» Task description
The response must consist of the lines below from the one with "- [ ] Reused" through the one with "5. **Ask the", exactly as they appear and with both ends kept.

» Supplied entries

=== Begin Enclosure ===

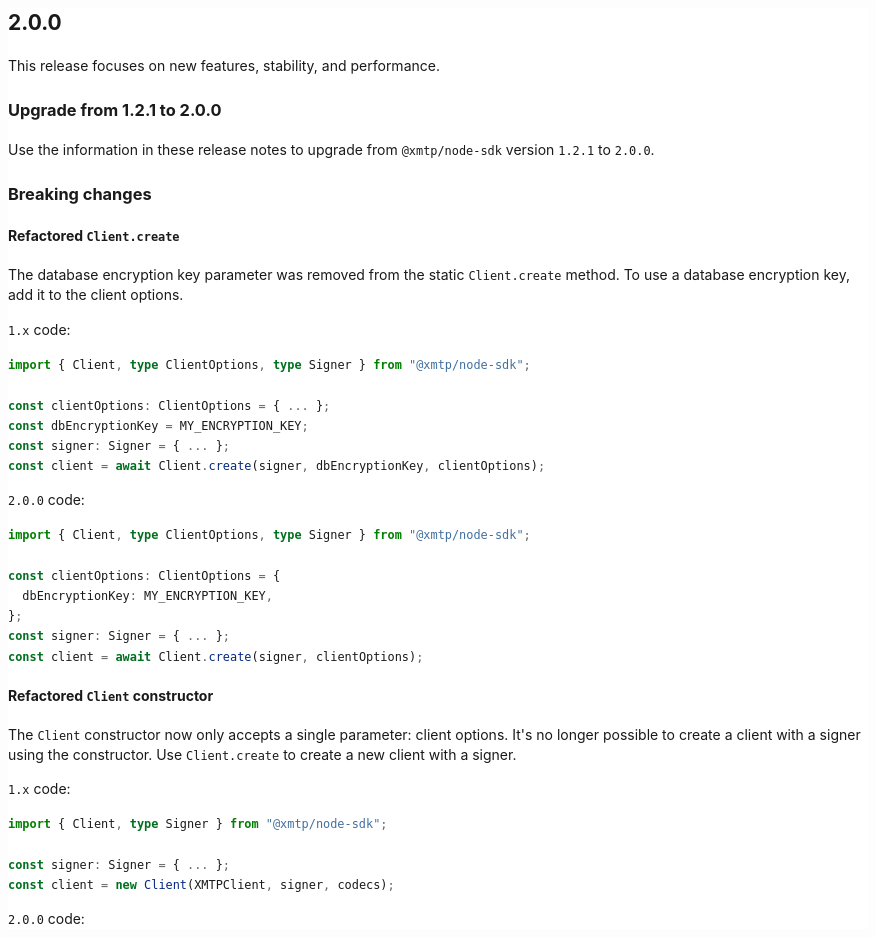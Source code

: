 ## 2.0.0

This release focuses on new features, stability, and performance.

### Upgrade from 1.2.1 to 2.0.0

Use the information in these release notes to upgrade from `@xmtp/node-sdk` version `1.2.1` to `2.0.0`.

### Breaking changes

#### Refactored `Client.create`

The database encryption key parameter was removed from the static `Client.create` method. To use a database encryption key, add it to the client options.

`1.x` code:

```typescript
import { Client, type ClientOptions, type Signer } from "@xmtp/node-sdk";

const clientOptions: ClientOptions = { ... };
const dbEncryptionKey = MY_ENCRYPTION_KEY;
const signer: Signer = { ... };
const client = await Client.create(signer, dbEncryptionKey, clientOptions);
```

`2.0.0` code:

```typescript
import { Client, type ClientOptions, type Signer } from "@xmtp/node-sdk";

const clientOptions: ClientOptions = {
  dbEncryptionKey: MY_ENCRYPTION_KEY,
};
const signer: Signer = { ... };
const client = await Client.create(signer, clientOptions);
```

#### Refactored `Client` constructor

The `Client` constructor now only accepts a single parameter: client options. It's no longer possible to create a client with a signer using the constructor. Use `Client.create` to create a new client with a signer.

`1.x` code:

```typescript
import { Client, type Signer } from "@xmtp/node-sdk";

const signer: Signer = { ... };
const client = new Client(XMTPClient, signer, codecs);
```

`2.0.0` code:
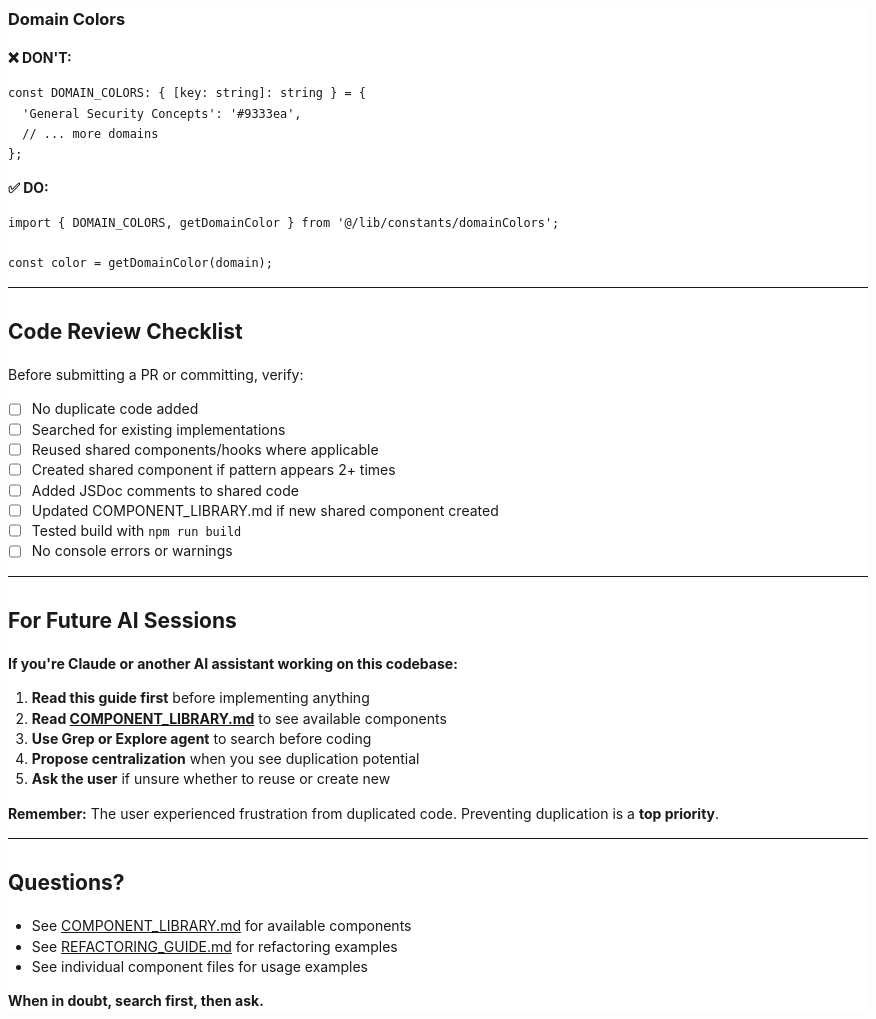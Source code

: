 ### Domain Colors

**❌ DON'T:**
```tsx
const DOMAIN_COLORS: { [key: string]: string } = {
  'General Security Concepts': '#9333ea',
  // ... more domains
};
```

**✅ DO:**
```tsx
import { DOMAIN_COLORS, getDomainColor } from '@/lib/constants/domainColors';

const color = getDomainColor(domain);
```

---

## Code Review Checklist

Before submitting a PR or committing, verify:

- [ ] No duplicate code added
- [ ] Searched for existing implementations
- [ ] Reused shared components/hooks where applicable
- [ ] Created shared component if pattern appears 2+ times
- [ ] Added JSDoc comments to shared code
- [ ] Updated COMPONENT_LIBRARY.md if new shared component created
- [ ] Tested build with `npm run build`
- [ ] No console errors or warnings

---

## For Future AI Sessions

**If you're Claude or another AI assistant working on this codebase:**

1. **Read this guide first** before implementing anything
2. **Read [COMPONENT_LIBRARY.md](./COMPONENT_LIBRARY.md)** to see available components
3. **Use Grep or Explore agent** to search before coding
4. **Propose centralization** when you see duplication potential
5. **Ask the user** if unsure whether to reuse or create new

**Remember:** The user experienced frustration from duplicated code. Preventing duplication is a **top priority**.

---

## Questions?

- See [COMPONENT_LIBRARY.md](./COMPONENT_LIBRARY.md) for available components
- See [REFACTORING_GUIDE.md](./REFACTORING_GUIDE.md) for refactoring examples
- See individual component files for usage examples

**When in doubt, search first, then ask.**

=== End Enclosure ===
=== Begin Enclosure ===

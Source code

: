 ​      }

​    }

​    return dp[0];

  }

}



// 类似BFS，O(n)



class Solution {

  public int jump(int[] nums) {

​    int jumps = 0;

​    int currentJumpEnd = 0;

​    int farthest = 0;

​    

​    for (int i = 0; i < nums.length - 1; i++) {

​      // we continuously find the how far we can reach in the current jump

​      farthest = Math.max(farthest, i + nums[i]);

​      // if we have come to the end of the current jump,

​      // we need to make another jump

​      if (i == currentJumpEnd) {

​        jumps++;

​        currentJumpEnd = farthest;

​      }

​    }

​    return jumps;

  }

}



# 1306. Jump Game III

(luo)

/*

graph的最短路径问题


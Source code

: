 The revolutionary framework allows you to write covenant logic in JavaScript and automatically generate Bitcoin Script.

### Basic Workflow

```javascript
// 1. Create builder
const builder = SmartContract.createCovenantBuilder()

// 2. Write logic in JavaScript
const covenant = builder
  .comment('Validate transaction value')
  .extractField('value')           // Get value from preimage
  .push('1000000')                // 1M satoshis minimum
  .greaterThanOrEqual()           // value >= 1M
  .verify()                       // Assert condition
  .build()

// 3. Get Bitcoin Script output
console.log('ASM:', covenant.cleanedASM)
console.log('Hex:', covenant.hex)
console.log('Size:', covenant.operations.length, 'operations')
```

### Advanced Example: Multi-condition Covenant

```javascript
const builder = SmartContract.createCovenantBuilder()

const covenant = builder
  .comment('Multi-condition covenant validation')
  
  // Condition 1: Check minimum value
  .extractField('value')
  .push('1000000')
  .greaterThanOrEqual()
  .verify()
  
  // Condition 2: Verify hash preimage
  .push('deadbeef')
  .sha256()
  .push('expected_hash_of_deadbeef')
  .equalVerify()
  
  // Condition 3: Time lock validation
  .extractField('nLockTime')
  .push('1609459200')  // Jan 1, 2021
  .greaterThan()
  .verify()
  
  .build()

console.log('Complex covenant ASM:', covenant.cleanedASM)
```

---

=== End Enclosure ===

» Exercise result
- [ ] Reused shared components/hooks where applicable
- [ ] Created shared component if pattern appears 2+ times
- [ ] Added JSDoc comments to shared code
- [ ] Updated COMPONENT_LIBRARY.md if new shared component created
- [ ] Tested build with `npm run build`
- [ ] No console errors or warnings

---

## For Future AI Sessions

**If you're Claude or another AI assistant working on this codebase:**

1. **Read this guide first** before implementing anything
2. **Read [COMPONENT_LIBRARY.md](./COMPONENT_LIBRARY.md)** to see available components
3. **Use Grep or Explore agent** to search before coding
4. **Propose centralization** when you see duplication potential
5. **Ask the user** if unsure whether to reuse or create new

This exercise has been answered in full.